Do carbon and manure go hand in hand?

Siemens Says – Two events happened this past week that I want to comment on in this column; Manitoba’s carbon tax proposal and the hearings at the Manitoba Legislature on cleaning up regulations.

When I look at both those events, the outcomes and results they almost appear to be an oxymoron. More on that later.  

A tax is a tax is a tax = Carbon Tax is how I sized up the Made-in-Manitoba plan to address climate change – will protect the environment, grow the economy said, Premier Brian Pallister. Pallister and his advisors I guess, believe that if you add five cents to a liter of gas, no one will notice – At the same time they believe, I think, this extra tax will get people to cut back their driving, save the environment and grow the economy.

I have no problem with his vision of pure Motherhood, to make Manitoba the cleanest, greenest and most climate-resilient province in Canada.

I get the point that the Prime Minister, Justin Trudeau is forcing the provinces to incorporate a carbon tax, to their making and implementation. I don’t get the point that it will save the environment while growing the economy – Nope because it is an outright tax grab plain and simple.

The fallacy of taking money from one consumer and putting it into the next consumer’s pocket will somehow save the environment pales the imagination.

I remember when my father tilled the fields four and five times in fall, a few times in spring, to get the kind of crop he desired and to keeps the weeds from consuming that desired crop. I also remember the pesticides and herbicides, seed, seed treatments, and production practices we used in the 50’s, 80’s, 70’s, and even early 80’s until he passed away. They weren’t what we have today in those categories, but they were the best that we had.

Guess what? All that changed throughout the 80’s 90’s, and now through the end of 2017, going into 2018. And most if not all changed for the better.

That is why I take exception to the fact we will do even a better job of cleaning up the environment, the soils, the waterways by merely adding a carbon tax.  Which, I think will multiply through the system, not as economic growth, but as added costs to doing business, primarily as we compete with our neighbours to the south.     

The climate and green plan was developed through the direct input of Manitobans, drawing from more than a year of consultations with environmental, business, and expert stakeholders.

According to the Pallister announcement, and he owns it plain and simple, the plan sets out a made-in-Manitoba approach to carbon pricing with a low and level price of  $25 per tonne beginning during 2018.  

It is half the amount mandated [forced] by the federal government, and it will give Manitoba the second-lowest carbon price in Canada by 2022.

I will have more details next time where I sit down with two farmers who will tell me exactly how they think this will affect farmers in Manitoba and how it will increase the cost of doing business.

Andrew Dickson, the General Manager of Manitoba Pork, said even with changes proposed under the provincial government’s ‘Red Tape Reduction and Government Efficiency Act,’ Manitoba’s pork industry will continue to be subject to some of the strictest environmental regulations anywhere.

Dickson said at the public hearings held last week into Bill 24, opponents of the hog industry have suggested changes proposed under the bill will spell disaster for the environment and Lake Winnipeg but the exact opposite is the truth.

I digress.

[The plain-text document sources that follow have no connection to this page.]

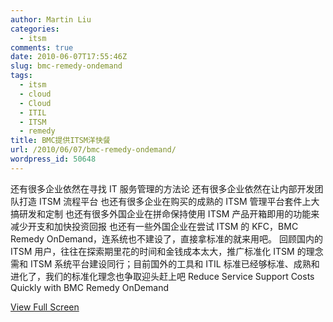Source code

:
```yaml
---
author: Martin Liu
categories:
  - itsm
comments: true
date: 2010-06-07T17:55:46Z
slug: bmc-remedy-ondemand
tags:
  - itsm
  - cloud
  - Cloud
  - ITIL
  - ITSM
  - remedy
title: BMC提供ITSM洋快餐
url: /2010/06/07/bmc-remedy-ondemand/
wordpress_id: 50648
---
```


还有很多企业依然在寻找 IT 服务管理的方法论
还有很多企业依然在让内部开发团队打造 ITSM 流程平台
也还有很多企业在购买的成熟的 ITSM 管理平台套件上大搞研发和定制
也还有很多外国企业在拼命保持使用 ITSM 产品开箱即用的功能来减少开支和加快投资回报
也还有一些外国企业在尝试 ITSM 的 KFC，BMC Remedy OnDemand，连系统也不建设了，直接拿标准的就来用吧。
回顾国内的 ITSM 用户，往往在探索期里花的时间和金钱成本太大，推广标准化 ITSM 的理念需和 ITSM 系统平台建设同行；目前国外的工具和 ITIL 标准已经够标准、成熟和进化了，我们的标准化理念也争取迎头赶上吧
Reduce Service Support Costs Quickly with BMC Remedy OnDemand

[View Full Screen](http://media.cms.bmc.com/video/itsm-ondemand-overview.swf)

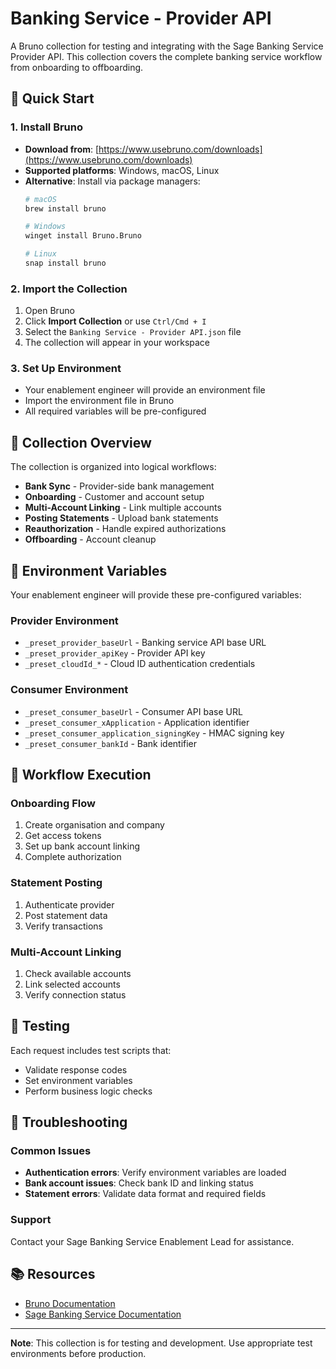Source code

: # Banking Service - Provider API

A Bruno collection for testing and integrating with the Sage Banking Service Provider API. This collection covers the complete banking service workflow from onboarding to offboarding.

## 🚀 Quick Start

### 1. Install Bruno
- **Download from**: [https://www.usebruno.com/downloads](https://www.usebruno.com/downloads)
- **Supported platforms**: Windows, macOS, Linux
- **Alternative**: Install via package managers:
  ```bash
  # macOS
  brew install bruno
  
  # Windows
  winget install Bruno.Bruno
  
  # Linux
  snap install bruno
  ```

### 2. Import the Collection
1. Open Bruno
2. Click **Import Collection** or use `Ctrl/Cmd + I`
3. Select the `Banking Service - Provider API.json` file
4. The collection will appear in your workspace

### 3. Set Up Environment
- Your enablement engineer will provide an environment file
- Import the environment file in Bruno
- All required variables will be pre-configured

## 📁 Collection Overview

The collection is organized into logical workflows:

- **Bank Sync** - Provider-side bank management
- **Onboarding** - Customer and account setup
- **Multi-Account Linking** - Link multiple accounts
- **Posting Statements** - Upload bank statements
- **Reauthorization** - Handle expired authorizations
- **Offboarding** - Account cleanup

## 🔧 Environment Variables

Your enablement engineer will provide these pre-configured variables:

### Provider Environment
- `_preset_provider_baseUrl` - Banking service API base URL
- `_preset_provider_apiKey` - Provider API key
- `_preset_cloudId_*` - Cloud ID authentication credentials

### Consumer Environment
- `_preset_consumer_baseUrl` - Consumer API base URL
- `_preset_consumer_xApplication` - Application identifier
- `_preset_consumer_application_signingKey` - HMAC signing key
- `_preset_consumer_bankId` - Bank identifier

## 🔄 Workflow Execution

### Onboarding Flow
1. Create organisation and company
2. Get access tokens
3. Set up bank account linking
4. Complete authorization

### Statement Posting
1. Authenticate provider
2. Post statement data
3. Verify transactions

### Multi-Account Linking
1. Check available accounts
2. Link selected accounts
3. Verify connection status

## 🧪 Testing

Each request includes test scripts that:
- Validate response codes
- Set environment variables
- Perform business logic checks

## 🚨 Troubleshooting

### Common Issues
- **Authentication errors**: Verify environment variables are loaded
- **Bank account issues**: Check bank ID and linking status
- **Statement errors**: Validate data format and required fields

### Support
Contact your Sage Banking Service Enablement Lead for assistance.

## 📚 Resources

- [Bruno Documentation](https://www.usebruno.com/docs)
- [Sage Banking Service Documentation](https://developer.sage.com/banking-service/)

---

**Note**: This collection is for testing and development. Use appropriate test environments before production.
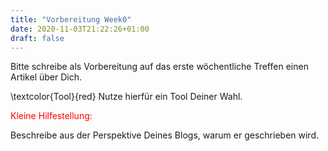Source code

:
 ```yaml
---
title: "Vorbereitung Week0"
date: 2020-11-03T21:22:26+01:00
draft: false
---
```


Bitte schreibe als Vorbereitung auf das erste wöchentliche Treffen einen Artikel über Dich.

\textcolor{Tool}{red}
Nutze hierfür ein Tool Deiner Wahl.

<span style="color:red">Kleine Hilfestellung:</span>

Beschreibe aus der Perspektive Deines Blogs, warum er geschrieben wird.
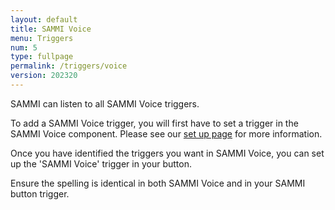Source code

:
 ```yaml
---
layout: default
title: SAMMI Voice
menu: Triggers
num: 5
type: fullpage
permalink: /triggers/voice
version: 202320
---
```

SAMMI can listen to all SAMMI Voice triggers. 

To add a SAMMI Voice trigger, you will first have to set a trigger in the SAMMI Voice component. Please see our [set up page](https://sammi.solutions/docs/voice#addatriggertosammivoiceandasammicorebutton) for more information. 

Once you have identified the triggers you want in SAMMI Voice, you can set up the 'SAMMI Voice' trigger in your button. 

Ensure the spelling is identical in both SAMMI Voice and in your SAMMI button trigger.
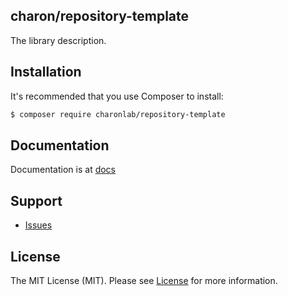 ## charon/repository-template

The library description.

## Installation

It's recommended that you use Composer to install:

```bash
$ composer require charonlab/repository-template
```

## Documentation

Documentation is at [docs](docs/index.md)

## Support

- [Issues](https://github.com/charonlab/repository-template/issues/)

## License

The MIT License (MIT). Please see [License](LICENSE.md) for more information.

The carbon tax is to clean up the environment and cause the economy to grow. Here the government is to loosen the regulations, or at least how they interpret the ones put in place by the previous government to restrict the hog industry and protect the environment.

Dickson said the environmental regulations are all still in place, strengthened and modernized. The hog industry does not pollute Lake Winnipeg. The laws deal with the issue of manure.

“Operators incorporate manure into the soil as a nutrient for plant growth, applied as a suitable nutrient for plant growth, and runoff is completely illegal,” he said. “Is there a problem with Lake Winnipeg? Yes. Do we all need to do something about reducing the amount of phosphorus we use in our businesses? Yes. And the industry is doing lots in that regard.”

Dickson said all Manitoba pork operations are subject to audit, they must file annual manure management plans and base their manure application on yearly crop growth.